Within the records below, how many lines hold the word "caption"? Only the number should be returned.

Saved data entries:
Segment Open

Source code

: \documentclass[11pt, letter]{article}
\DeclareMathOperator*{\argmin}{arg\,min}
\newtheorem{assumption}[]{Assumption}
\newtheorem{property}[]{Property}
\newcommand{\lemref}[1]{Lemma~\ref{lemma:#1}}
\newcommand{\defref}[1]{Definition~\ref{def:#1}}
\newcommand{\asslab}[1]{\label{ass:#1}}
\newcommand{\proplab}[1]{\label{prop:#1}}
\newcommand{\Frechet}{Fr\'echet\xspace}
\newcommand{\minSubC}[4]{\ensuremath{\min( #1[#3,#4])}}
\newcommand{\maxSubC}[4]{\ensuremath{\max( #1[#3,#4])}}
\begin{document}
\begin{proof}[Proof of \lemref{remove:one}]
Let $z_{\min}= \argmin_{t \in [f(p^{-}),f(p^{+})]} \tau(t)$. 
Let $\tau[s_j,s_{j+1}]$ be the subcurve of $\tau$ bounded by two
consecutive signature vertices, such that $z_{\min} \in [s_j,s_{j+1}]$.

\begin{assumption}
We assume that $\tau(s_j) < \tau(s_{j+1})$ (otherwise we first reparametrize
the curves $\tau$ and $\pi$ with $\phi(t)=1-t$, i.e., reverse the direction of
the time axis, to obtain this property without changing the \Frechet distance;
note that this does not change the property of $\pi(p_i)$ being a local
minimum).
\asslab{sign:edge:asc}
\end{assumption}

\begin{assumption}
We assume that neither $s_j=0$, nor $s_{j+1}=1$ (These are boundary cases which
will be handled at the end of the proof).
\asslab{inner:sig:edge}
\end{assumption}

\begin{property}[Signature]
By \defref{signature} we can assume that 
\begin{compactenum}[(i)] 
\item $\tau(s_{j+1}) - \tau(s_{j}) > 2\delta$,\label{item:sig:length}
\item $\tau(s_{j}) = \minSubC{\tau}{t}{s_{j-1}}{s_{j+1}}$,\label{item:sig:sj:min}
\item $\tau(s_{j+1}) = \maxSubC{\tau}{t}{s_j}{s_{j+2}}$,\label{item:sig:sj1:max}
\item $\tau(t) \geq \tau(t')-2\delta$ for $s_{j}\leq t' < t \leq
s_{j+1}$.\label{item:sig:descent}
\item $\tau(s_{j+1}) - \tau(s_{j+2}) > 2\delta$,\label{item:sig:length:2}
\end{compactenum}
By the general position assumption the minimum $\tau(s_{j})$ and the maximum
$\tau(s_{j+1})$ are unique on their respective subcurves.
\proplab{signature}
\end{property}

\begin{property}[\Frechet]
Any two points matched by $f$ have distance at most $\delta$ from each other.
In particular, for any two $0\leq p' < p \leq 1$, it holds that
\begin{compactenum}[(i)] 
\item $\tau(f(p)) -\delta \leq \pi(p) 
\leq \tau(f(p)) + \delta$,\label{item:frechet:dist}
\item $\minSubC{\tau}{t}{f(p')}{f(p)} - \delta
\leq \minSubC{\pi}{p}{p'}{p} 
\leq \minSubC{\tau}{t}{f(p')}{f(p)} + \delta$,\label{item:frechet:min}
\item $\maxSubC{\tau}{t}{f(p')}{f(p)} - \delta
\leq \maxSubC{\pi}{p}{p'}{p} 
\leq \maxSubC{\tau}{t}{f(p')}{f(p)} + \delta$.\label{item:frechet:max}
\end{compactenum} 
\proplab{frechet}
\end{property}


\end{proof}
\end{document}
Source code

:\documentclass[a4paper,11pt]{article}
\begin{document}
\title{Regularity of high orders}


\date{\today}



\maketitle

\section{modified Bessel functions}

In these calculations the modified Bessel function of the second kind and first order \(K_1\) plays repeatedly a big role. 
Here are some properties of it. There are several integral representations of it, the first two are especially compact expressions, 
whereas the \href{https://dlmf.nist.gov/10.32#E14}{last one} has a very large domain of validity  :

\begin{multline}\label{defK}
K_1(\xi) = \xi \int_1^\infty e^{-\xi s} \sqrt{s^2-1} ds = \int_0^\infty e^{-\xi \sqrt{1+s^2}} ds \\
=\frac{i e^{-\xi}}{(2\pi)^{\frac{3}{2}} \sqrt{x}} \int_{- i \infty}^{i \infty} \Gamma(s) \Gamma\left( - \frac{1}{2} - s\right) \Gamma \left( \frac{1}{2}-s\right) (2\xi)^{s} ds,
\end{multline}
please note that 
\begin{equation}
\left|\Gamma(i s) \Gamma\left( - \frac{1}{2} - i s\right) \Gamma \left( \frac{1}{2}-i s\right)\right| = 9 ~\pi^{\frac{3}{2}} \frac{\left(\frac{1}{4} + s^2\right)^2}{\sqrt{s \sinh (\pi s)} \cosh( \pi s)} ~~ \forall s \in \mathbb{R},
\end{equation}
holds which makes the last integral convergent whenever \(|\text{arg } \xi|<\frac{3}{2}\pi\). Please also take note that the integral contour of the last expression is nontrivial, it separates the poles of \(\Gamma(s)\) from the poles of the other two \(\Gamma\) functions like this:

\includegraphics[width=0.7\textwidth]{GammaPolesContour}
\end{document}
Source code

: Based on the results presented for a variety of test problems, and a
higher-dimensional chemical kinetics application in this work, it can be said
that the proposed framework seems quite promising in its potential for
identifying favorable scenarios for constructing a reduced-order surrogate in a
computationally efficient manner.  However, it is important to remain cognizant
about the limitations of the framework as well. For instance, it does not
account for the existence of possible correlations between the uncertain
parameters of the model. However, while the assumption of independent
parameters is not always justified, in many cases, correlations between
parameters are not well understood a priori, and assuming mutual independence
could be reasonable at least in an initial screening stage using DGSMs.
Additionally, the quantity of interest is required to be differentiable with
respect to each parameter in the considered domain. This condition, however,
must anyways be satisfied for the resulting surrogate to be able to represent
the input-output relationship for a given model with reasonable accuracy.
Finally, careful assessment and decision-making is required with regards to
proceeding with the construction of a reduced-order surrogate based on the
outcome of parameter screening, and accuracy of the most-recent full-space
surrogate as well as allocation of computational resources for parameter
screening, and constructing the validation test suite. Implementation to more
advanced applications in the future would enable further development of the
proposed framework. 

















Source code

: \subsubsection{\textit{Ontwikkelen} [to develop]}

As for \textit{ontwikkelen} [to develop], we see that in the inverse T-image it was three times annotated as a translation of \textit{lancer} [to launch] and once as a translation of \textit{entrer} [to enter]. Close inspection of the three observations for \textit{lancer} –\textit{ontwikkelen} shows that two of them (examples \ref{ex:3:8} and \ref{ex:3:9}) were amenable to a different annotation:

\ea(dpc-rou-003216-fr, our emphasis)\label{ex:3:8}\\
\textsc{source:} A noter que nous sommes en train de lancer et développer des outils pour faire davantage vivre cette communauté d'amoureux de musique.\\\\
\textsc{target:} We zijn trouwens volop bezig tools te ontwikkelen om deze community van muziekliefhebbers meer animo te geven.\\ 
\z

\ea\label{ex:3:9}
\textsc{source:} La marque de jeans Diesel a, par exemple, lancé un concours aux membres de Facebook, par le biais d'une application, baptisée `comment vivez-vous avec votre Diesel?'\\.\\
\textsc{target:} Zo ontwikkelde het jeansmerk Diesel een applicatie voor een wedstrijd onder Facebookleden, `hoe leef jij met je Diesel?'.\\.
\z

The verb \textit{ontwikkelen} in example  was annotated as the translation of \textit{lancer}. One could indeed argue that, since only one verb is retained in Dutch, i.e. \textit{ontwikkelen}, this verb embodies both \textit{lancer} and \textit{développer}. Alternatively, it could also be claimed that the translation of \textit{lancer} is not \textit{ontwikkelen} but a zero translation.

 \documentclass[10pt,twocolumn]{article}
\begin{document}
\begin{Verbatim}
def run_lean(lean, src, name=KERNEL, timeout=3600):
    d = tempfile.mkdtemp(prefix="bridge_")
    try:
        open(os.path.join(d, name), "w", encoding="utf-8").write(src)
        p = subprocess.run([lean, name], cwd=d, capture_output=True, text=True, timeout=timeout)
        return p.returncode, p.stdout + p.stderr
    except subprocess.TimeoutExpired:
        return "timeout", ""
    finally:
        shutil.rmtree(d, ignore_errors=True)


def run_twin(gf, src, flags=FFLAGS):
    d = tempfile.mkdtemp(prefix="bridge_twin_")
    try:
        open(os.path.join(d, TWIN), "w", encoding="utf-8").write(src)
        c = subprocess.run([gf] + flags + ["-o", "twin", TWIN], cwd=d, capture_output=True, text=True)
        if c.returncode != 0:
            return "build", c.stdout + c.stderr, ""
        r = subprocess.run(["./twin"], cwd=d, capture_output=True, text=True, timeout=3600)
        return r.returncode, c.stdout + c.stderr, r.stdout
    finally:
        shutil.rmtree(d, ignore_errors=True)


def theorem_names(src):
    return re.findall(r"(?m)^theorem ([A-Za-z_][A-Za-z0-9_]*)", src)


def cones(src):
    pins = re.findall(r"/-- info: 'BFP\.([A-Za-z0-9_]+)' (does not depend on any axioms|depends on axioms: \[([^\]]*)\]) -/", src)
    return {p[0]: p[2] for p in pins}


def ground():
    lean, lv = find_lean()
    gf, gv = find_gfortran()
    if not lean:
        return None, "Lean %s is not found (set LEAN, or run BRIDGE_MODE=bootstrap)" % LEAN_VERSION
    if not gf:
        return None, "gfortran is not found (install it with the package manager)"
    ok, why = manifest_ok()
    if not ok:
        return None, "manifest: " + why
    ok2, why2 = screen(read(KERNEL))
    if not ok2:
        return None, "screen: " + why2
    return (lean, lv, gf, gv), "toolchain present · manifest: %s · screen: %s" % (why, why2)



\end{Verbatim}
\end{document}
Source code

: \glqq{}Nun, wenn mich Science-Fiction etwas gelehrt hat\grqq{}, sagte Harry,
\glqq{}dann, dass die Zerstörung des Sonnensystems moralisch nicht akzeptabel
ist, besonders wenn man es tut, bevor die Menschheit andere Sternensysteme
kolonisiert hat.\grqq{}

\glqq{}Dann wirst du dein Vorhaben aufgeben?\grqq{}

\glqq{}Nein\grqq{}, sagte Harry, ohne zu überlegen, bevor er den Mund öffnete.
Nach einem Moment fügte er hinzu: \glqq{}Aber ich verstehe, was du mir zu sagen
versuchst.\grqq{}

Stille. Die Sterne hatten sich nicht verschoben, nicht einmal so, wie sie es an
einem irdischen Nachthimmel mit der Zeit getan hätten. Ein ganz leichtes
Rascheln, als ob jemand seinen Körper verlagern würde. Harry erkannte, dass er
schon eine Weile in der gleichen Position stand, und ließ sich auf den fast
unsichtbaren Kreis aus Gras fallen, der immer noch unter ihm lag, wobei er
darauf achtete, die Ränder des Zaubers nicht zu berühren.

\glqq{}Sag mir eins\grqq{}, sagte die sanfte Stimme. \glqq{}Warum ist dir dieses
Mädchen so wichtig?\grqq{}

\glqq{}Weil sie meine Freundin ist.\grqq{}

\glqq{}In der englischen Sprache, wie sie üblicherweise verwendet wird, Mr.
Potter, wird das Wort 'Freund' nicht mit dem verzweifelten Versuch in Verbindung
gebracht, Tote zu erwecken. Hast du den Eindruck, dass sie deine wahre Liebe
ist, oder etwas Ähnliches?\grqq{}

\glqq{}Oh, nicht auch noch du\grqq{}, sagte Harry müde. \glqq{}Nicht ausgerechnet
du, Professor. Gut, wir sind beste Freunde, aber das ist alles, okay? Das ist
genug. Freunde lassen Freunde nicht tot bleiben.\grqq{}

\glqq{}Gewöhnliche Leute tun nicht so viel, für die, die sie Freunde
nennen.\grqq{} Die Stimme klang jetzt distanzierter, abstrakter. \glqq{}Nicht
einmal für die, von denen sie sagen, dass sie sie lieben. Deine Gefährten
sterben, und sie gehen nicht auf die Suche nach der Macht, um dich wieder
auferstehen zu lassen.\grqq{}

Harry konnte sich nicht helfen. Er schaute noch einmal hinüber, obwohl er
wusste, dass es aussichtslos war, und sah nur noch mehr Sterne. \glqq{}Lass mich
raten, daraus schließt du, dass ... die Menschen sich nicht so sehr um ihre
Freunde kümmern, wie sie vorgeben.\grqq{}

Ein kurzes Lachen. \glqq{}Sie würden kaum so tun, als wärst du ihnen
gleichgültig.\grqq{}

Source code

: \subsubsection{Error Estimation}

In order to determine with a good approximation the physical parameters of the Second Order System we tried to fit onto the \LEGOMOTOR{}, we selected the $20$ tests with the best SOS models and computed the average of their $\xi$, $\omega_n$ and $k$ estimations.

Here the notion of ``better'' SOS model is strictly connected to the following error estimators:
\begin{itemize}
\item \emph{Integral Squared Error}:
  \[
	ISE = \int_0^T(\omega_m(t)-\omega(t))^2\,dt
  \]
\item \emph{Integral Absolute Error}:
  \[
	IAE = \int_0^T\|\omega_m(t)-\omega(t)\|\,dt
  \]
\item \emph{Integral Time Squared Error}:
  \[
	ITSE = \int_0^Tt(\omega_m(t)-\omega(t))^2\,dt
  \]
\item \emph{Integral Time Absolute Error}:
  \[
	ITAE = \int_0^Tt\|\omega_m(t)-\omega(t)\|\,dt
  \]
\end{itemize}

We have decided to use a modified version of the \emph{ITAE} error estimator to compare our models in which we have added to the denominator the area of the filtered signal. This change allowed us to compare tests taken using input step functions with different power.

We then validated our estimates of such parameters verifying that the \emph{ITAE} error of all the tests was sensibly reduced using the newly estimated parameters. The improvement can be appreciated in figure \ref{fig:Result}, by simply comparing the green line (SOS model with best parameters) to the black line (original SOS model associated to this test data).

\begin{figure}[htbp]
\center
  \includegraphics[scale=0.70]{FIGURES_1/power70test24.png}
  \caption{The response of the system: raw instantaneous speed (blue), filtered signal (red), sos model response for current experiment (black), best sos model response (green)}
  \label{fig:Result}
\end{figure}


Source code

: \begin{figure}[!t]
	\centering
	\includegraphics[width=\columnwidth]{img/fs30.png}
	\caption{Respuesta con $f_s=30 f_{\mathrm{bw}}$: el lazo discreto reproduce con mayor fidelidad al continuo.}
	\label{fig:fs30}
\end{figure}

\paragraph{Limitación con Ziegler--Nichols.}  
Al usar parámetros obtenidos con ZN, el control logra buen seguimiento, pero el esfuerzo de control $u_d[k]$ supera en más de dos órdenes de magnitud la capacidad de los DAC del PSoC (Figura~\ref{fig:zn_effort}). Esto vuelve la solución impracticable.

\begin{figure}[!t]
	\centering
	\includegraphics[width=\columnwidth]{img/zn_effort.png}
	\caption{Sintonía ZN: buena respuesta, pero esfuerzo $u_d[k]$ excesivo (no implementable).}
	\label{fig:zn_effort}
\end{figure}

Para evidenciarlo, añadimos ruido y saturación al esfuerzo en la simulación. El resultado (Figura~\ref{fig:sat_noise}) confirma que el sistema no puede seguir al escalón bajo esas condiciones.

Segment Closed

ANSWER SECTION:
3